§ WORK TASK
Among the lines below, copy exactly those from the one with "- **Fix**: Implement account" through the one with "- **Issue**: Potentially", counting both ends.

ENTRIES SUPPLIED Start Marker

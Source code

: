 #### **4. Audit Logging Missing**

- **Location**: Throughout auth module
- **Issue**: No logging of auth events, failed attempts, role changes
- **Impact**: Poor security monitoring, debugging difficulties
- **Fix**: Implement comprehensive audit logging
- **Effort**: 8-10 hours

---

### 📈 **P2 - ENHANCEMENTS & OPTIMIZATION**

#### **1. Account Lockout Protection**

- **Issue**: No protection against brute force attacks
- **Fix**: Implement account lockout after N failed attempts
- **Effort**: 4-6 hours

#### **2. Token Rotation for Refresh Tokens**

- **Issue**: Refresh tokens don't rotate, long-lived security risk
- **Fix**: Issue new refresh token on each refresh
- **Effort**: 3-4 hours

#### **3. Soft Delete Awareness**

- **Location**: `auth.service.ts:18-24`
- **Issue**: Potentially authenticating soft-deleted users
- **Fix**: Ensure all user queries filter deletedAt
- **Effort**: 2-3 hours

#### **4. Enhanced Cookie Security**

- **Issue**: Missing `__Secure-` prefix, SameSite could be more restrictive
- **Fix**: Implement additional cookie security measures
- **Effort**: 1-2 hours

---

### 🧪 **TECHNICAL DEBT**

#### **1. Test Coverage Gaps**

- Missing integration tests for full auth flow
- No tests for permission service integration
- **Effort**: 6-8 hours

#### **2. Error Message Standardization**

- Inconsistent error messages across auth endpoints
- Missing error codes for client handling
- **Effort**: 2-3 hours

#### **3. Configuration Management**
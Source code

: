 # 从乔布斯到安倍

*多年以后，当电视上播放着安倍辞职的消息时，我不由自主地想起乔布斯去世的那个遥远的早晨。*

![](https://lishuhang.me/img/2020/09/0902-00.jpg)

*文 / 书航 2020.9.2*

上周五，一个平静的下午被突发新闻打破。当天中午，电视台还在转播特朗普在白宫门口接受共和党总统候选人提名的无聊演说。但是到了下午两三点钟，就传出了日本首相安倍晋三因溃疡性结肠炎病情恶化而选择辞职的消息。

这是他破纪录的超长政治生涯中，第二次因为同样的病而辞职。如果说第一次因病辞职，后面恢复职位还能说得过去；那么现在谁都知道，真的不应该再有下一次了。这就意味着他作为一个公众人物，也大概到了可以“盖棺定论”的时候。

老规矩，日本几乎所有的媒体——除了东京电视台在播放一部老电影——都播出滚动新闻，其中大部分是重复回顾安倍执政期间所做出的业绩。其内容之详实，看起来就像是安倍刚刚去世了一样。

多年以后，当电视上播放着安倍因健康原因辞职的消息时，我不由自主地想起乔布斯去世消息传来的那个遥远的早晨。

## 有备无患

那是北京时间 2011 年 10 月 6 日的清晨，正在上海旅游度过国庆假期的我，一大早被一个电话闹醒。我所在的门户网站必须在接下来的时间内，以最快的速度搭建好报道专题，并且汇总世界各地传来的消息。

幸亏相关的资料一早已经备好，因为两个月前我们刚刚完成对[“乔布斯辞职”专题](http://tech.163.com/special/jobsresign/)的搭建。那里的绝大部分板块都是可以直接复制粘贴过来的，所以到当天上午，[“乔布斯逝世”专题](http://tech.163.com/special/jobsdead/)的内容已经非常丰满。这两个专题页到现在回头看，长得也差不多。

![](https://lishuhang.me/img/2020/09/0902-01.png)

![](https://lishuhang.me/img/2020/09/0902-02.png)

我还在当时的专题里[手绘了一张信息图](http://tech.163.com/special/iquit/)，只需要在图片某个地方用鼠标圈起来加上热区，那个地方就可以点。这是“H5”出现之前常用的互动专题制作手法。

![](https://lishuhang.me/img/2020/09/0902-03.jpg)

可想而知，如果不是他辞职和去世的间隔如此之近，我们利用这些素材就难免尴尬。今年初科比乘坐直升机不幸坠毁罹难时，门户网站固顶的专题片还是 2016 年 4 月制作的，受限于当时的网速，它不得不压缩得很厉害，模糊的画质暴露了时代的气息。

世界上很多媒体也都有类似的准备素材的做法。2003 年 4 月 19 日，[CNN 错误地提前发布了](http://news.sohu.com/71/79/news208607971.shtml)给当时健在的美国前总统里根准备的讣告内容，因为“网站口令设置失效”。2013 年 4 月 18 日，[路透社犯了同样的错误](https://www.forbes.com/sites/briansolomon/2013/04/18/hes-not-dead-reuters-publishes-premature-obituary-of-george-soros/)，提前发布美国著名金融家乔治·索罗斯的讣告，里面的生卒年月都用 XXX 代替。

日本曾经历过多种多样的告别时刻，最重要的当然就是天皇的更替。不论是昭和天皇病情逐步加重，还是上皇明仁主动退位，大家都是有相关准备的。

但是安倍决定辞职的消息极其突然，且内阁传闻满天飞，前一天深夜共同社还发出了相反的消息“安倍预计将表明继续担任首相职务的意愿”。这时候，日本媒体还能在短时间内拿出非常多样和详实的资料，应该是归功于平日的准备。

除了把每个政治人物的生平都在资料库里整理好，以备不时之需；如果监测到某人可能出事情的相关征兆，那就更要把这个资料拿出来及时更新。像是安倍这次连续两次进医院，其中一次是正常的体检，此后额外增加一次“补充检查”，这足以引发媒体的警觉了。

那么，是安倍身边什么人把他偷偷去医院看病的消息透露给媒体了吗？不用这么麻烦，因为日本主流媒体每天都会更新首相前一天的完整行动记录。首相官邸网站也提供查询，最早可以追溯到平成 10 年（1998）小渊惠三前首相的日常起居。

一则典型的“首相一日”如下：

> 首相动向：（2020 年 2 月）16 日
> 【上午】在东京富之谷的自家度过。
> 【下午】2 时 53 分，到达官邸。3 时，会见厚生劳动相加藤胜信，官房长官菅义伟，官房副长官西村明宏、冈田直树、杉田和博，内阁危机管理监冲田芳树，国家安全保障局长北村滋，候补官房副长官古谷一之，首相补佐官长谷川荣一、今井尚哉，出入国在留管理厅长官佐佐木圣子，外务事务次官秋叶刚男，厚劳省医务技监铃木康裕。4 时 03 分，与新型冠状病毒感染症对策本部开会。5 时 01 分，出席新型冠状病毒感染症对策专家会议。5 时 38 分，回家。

ENTRIES SUPPLIED End Marker
ENTRIES SUPPLIED Start Marker

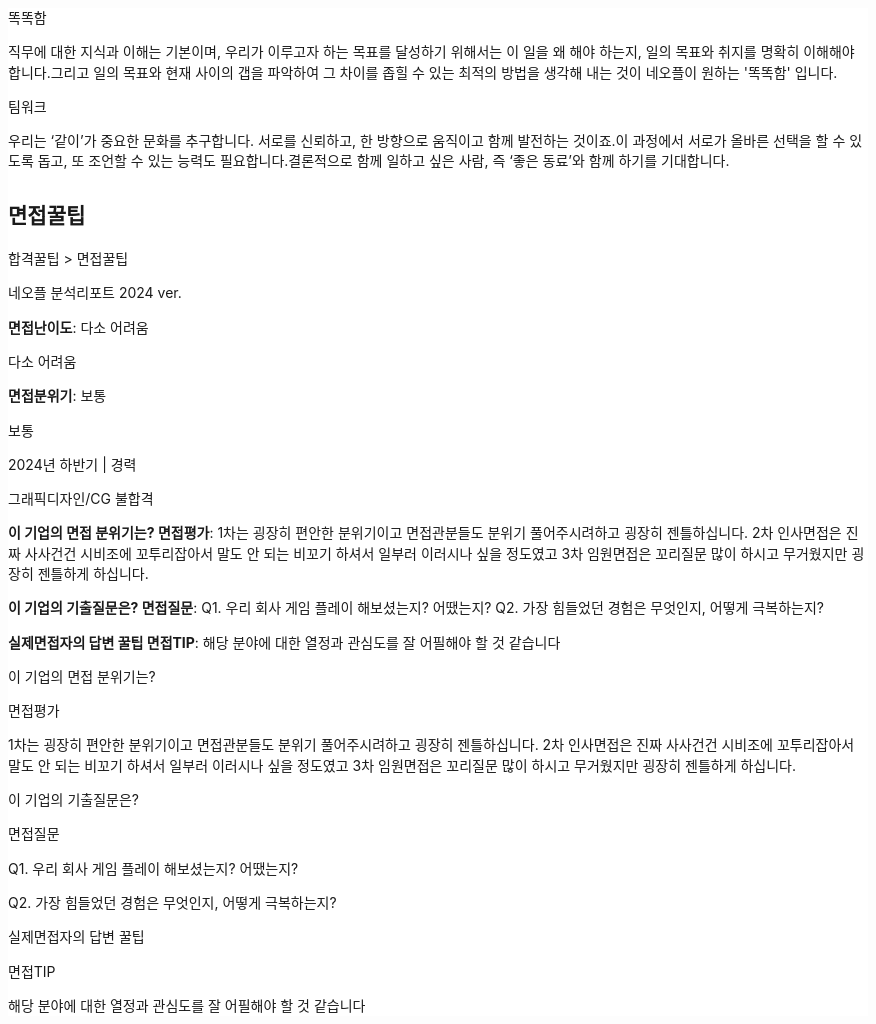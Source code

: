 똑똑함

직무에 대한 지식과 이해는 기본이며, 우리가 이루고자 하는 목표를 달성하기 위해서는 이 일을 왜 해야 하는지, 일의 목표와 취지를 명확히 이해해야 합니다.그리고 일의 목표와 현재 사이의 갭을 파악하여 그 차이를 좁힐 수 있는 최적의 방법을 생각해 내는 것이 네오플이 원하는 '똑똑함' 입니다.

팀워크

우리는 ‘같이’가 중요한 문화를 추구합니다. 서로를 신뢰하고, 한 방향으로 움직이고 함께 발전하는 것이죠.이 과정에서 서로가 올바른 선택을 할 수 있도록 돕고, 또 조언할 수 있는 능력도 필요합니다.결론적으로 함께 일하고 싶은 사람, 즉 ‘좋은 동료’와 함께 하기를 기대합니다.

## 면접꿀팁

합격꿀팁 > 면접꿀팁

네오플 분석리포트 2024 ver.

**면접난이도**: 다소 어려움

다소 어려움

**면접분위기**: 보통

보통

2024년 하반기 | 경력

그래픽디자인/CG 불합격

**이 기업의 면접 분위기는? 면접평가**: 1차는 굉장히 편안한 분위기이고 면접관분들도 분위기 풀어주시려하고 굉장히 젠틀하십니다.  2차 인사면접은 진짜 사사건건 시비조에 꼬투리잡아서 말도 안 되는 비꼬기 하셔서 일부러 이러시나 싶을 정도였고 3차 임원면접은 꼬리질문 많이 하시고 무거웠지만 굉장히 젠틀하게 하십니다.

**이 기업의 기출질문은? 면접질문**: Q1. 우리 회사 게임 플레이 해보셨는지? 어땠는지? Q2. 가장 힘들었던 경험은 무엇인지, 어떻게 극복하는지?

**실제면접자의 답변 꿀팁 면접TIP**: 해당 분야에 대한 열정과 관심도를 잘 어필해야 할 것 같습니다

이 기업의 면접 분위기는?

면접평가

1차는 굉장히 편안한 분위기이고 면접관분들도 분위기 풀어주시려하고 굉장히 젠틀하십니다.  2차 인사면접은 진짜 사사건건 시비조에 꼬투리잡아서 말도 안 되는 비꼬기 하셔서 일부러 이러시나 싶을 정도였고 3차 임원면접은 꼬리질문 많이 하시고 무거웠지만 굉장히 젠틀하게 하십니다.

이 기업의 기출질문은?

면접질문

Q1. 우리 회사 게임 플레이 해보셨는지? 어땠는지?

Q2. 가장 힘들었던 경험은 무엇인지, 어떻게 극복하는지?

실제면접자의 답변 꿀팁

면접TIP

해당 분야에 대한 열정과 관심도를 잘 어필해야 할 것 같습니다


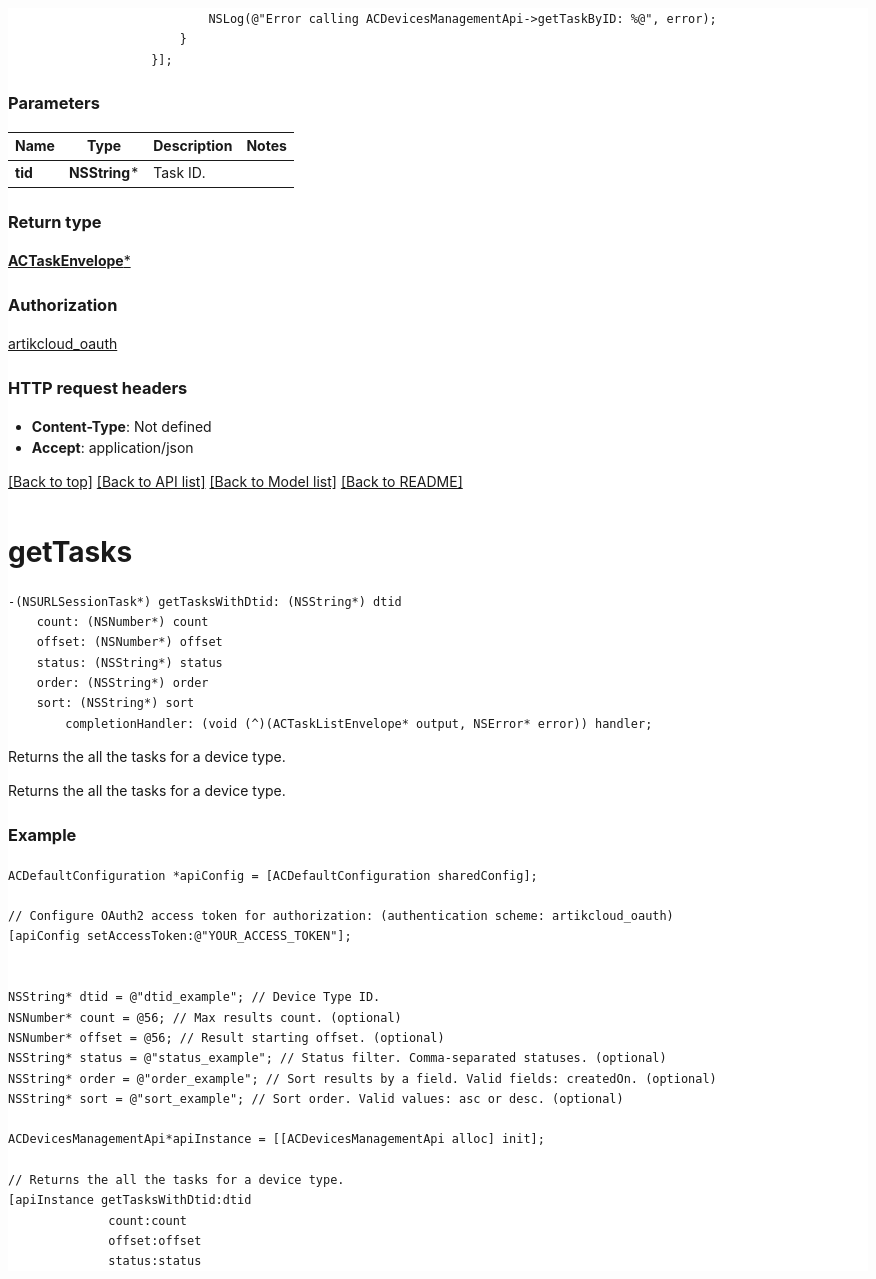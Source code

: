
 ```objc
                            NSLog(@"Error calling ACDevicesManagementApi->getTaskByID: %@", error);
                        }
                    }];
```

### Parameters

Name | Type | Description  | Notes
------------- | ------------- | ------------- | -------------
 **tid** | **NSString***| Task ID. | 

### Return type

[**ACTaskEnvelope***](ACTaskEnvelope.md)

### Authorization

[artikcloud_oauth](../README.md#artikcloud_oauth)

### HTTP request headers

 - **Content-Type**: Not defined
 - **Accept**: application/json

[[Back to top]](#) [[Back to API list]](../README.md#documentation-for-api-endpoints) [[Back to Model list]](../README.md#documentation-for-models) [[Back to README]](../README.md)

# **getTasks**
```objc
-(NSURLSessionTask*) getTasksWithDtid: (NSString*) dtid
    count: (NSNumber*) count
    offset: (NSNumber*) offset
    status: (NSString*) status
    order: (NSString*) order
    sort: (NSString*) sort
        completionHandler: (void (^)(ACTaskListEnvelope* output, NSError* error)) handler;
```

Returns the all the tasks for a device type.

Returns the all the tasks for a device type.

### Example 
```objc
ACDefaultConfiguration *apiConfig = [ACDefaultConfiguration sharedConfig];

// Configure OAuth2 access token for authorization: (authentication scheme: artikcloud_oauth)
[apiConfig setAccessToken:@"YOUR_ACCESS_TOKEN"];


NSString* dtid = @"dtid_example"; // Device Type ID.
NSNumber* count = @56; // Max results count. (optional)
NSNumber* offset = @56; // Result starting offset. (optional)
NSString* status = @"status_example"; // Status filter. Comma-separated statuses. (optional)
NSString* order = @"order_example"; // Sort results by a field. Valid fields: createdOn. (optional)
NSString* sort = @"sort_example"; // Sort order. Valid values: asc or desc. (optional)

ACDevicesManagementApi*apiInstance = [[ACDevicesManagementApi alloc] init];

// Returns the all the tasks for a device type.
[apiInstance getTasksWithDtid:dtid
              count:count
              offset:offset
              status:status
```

ENTRIES SUPPLIED End Marker

§ OUTPUT OF THE TASK
- **Fix**: Implement account lockout after N failed attempts
- **Effort**: 4-6 hours

#### **2. Token Rotation for Refresh Tokens**

- **Issue**: Refresh tokens don't rotate, long-lived security risk
- **Fix**: Issue new refresh token on each refresh
- **Effort**: 3-4 hours

#### **3. Soft Delete Awareness**

- **Location**: `auth.service.ts:18-24`
- **Issue**: Potentially authenticating soft-deleted users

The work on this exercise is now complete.